- YOUR GOAL
Print the lines that start the entries and continue through the one holding "values over time) |", please, exactly and with the pictures omitted.

Extracted data entries:
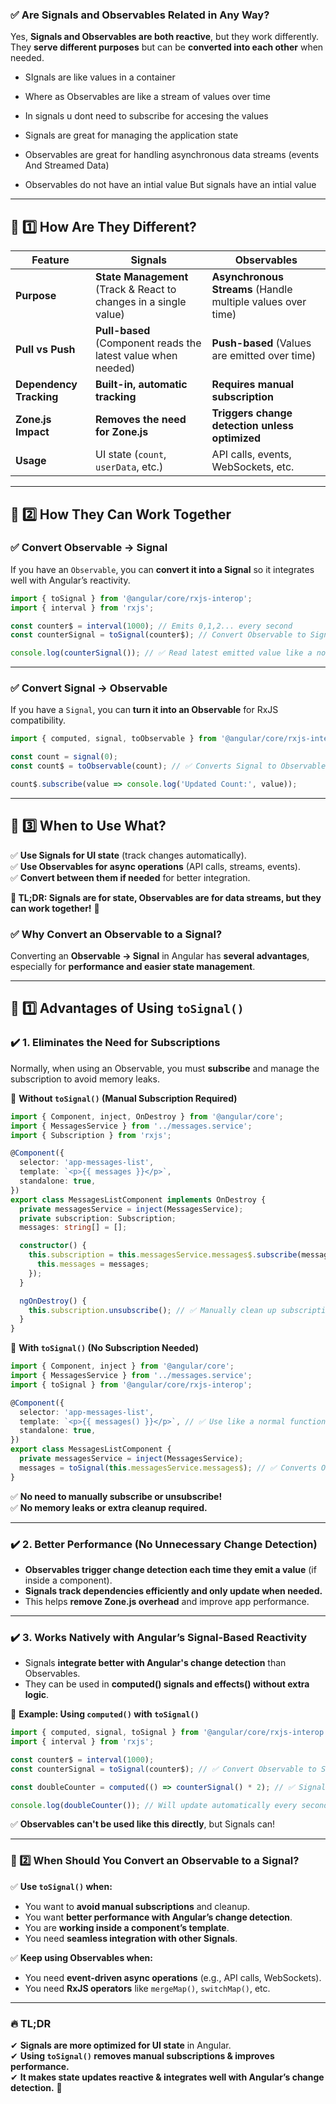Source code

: ### **✅ Are Signals and Observables Related in Any Way?**  

Yes, **Signals and Observables are both reactive**, but they work differently.  
They **serve different purposes** but can be **converted into each other** when needed.
- SIgnals are like values in a container
- Where as Observables are like a stream of values over time
- In signals u dont need to subscribe for accesing the values 

- Signals are great for managing the application state
- Observables are great for handling asynchronous data streams (events And Streamed Data)

- Observables do not have an intial value But signals have an intial value 
---

## **📌 1️⃣ How Are They Different?**
| Feature | **Signals** | **Observables** |
|----------|------------|---------------|
| **Purpose** | **State Management** (Track & React to changes in a single value) | **Asynchronous Streams** (Handle multiple values over time) |
| **Pull vs Push** | **Pull-based** (Component reads the latest value when needed) | **Push-based** (Values are emitted over time) |
| **Dependency Tracking** | **Built-in, automatic tracking** | **Requires manual subscription** |
| **Zone.js Impact** | **Removes the need for Zone.js** | **Triggers change detection unless optimized** |
| **Usage** | UI state (`count`, `userData`, etc.) | API calls, events, WebSockets, etc. |

---

## **📌 2️⃣ How They Can Work Together**
### **✅ Convert Observable → Signal**
If you have an `Observable`, you can **convert it into a Signal** so it integrates well with Angular’s reactivity.

```typescript
import { toSignal } from '@angular/core/rxjs-interop';
import { interval } from 'rxjs';

const counter$ = interval(1000); // Emits 0,1,2... every second
const counterSignal = toSignal(counter$); // Convert Observable to Signal

console.log(counterSignal()); // ✅ Read latest emitted value like a normal function
```

---

### **✅ Convert Signal → Observable**
If you have a `Signal`, you can **turn it into an Observable** for RxJS compatibility.

```typescript
import { computed, signal, toObservable } from '@angular/core/rxjs-interop';

const count = signal(0);
const count$ = toObservable(count); // ✅ Converts Signal to Observable

count$.subscribe(value => console.log('Updated Count:', value));
```

---

## **📌 3️⃣ When to Use What?**
✅ **Use Signals for UI state** (track changes automatically).  
✅ **Use Observables for async operations** (API calls, streams, events).  
✅ **Convert between them if needed** for better integration.  

**🚀 TL;DR: Signals are for state, Observables are for data streams, but they can work together!** 🎯




















### **✅ Why Convert an Observable to a Signal?**  
Converting an **Observable → Signal** in Angular has **several advantages**, especially for **performance and easier state management**.

---

## **📌 1️⃣ Advantages of Using `toSignal()`**
### **✔️ 1. Eliminates the Need for Subscriptions**
Normally, when using an Observable, you must **subscribe** and manage the subscription to avoid memory leaks.

🔹 **Without `toSignal()` (Manual Subscription Required)**  
```typescript
import { Component, inject, OnDestroy } from '@angular/core';
import { MessagesService } from '../messages.service';
import { Subscription } from 'rxjs';

@Component({
  selector: 'app-messages-list',
  template: `<p>{{ messages }}</p>`,
  standalone: true,
})
export class MessagesListComponent implements OnDestroy {
  private messagesService = inject(MessagesService);
  private subscription: Subscription;
  messages: string[] = [];

  constructor() {
    this.subscription = this.messagesService.messages$.subscribe(messages => {
      this.messages = messages;
    });
  }

  ngOnDestroy() {
    this.subscription.unsubscribe(); // ✅ Manually clean up subscription
  }
}
```

🔹 **With `toSignal()` (No Subscription Needed)**  
```typescript
import { Component, inject } from '@angular/core';
import { MessagesService } from '../messages.service';
import { toSignal } from '@angular/core/rxjs-interop';

@Component({
  selector: 'app-messages-list',
  template: `<p>{{ messages() }}</p>`, // ✅ Use like a normal function
  standalone: true,
})
export class MessagesListComponent {
  private messagesService = inject(MessagesService);
  messages = toSignal(this.messagesService.messages$); // ✅ Converts Observable to Signal
}
```
✅ **No need to manually subscribe or unsubscribe!**  
✅ **No memory leaks or extra cleanup required.**

---

### **✔️ 2. Better Performance (No Unnecessary Change Detection)**
- **Observables trigger change detection each time they emit a value** (if inside a component).  
- **Signals track dependencies efficiently and only update when needed.**  
- This helps **remove Zone.js overhead** and improve app performance.  

---

### **✔️ 3. Works Natively with Angular’s Signal-Based Reactivity**
- Signals **integrate better with Angular's change detection** than Observables.  
- They can be used in **computed() signals and effects() without extra logic**.  

🔹 **Example: Using `computed()` with `toSignal()`**
```typescript
import { computed, signal, toSignal } from '@angular/core/rxjs-interop';
import { interval } from 'rxjs';

const counter$ = interval(1000);
const counterSignal = toSignal(counter$); // ✅ Convert Observable to Signal

const doubleCounter = computed(() => counterSignal() * 2); // ✅ Signals work together easily

console.log(doubleCounter()); // Will update automatically every second
```
✅ **Observables can't be used like this directly**, but Signals can!  

---

### **📌 2️⃣ When Should You Convert an Observable to a Signal?**
✅ **Use `toSignal()` when:**  
- You want to **avoid manual subscriptions** and cleanup.  
- You want **better performance with Angular’s change detection**.  
- You are **working inside a component’s template**.  
- You need **seamless integration with other Signals**.  

✅ **Keep using Observables when:**  
- You need **event-driven async operations** (e.g., API calls, WebSockets).  
- You need **RxJS operators** like `mergeMap()`, `switchMap()`, etc.  

---

### **🔥 TL;DR**
✔ **Signals are more optimized for UI state** in Angular.  
✔ **Using `toSignal()` removes manual subscriptions & improves performance.**  
✔ **It makes state updates reactive & integrates well with Angular’s change detection.** 🚀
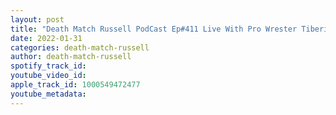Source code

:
 ```yaml
---
layout: post
title: "Death Match Russell PodCast Ep#411 Live With Pro Wrester Tiberius Asante Tune in!"
date: 2022-01-31
categories: death-match-russell
author: death-match-russell
spotify_track_id: 
youtube_video_id: 
apple_track_id: 1000549472477
youtube_metadata: 
---
```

- SOLUTION
Source code

: ### **✅ Are Signals and Observables Related in Any Way?**  

Yes, **Signals and Observables are both reactive**, but they work differently.  
They **serve different purposes** but can be **converted into each other** when needed.
- SIgnals are like values in a container
- Where as Observables are like a stream of values over time
- In signals u dont need to subscribe for accesing the values 

- Signals are great for managing the application state
- Observables are great for handling asynchronous data streams (events And Streamed Data)

- Observables do not have an intial value But signals have an intial value 
---

## **📌 1️⃣ How Are They Different?**
| Feature | **Signals** | **Observables** |
|----------|------------|---------------|
| **Purpose** | **State Management** (Track & React to changes in a single value) | **Asynchronous Streams** (Handle multiple values over time) |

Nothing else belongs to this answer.